# DIRECTIONS FOR THIS TASK
Copy exactly the lines from the beginning of the data down to and including the line holding "AWS đã tạo tại \\", without any pictures.

# AVAILABLE DATA
Segment Open

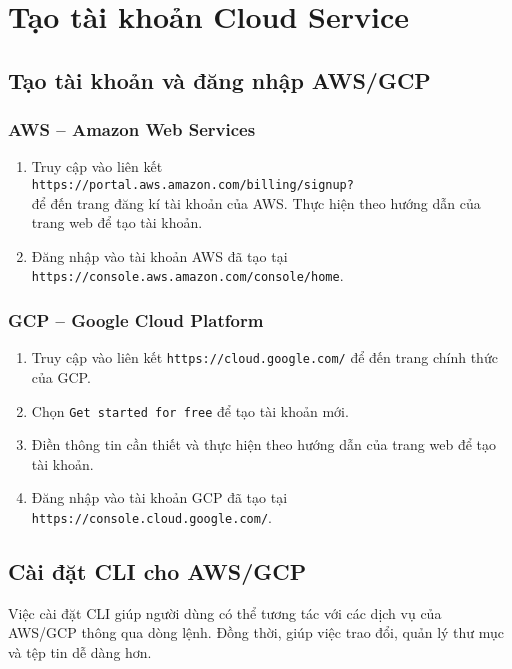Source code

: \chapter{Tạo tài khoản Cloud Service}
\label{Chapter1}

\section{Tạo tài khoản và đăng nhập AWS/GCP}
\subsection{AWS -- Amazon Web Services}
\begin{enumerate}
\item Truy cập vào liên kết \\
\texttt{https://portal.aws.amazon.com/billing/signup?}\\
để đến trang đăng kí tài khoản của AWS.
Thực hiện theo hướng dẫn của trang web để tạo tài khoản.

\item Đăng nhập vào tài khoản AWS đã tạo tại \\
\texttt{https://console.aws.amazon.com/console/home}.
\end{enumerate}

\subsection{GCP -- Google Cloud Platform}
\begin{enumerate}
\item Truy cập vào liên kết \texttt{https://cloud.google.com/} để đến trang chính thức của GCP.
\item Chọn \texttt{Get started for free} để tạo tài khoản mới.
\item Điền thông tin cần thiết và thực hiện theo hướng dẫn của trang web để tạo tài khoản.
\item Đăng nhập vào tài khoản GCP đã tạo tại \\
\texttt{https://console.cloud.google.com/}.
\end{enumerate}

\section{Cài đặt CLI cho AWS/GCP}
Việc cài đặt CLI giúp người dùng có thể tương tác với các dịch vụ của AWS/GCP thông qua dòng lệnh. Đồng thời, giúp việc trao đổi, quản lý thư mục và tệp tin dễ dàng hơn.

Segment Closed

# SOLUTION FOR THIS EXERCISE
Source code

: \chapter{Tạo tài khoản Cloud Service}
\label{Chapter1}

\section{Tạo tài khoản và đăng nhập AWS/GCP}
\subsection{AWS -- Amazon Web Services}
\begin{enumerate}
\item Truy cập vào liên kết \\
\texttt{https://portal.aws.amazon.com/billing/signup?}\\
để đến trang đăng kí tài khoản của AWS.
Thực hiện theo hướng dẫn của trang web để tạo tài khoản.

\item Đăng nhập vào tài khoản AWS đã tạo tại \\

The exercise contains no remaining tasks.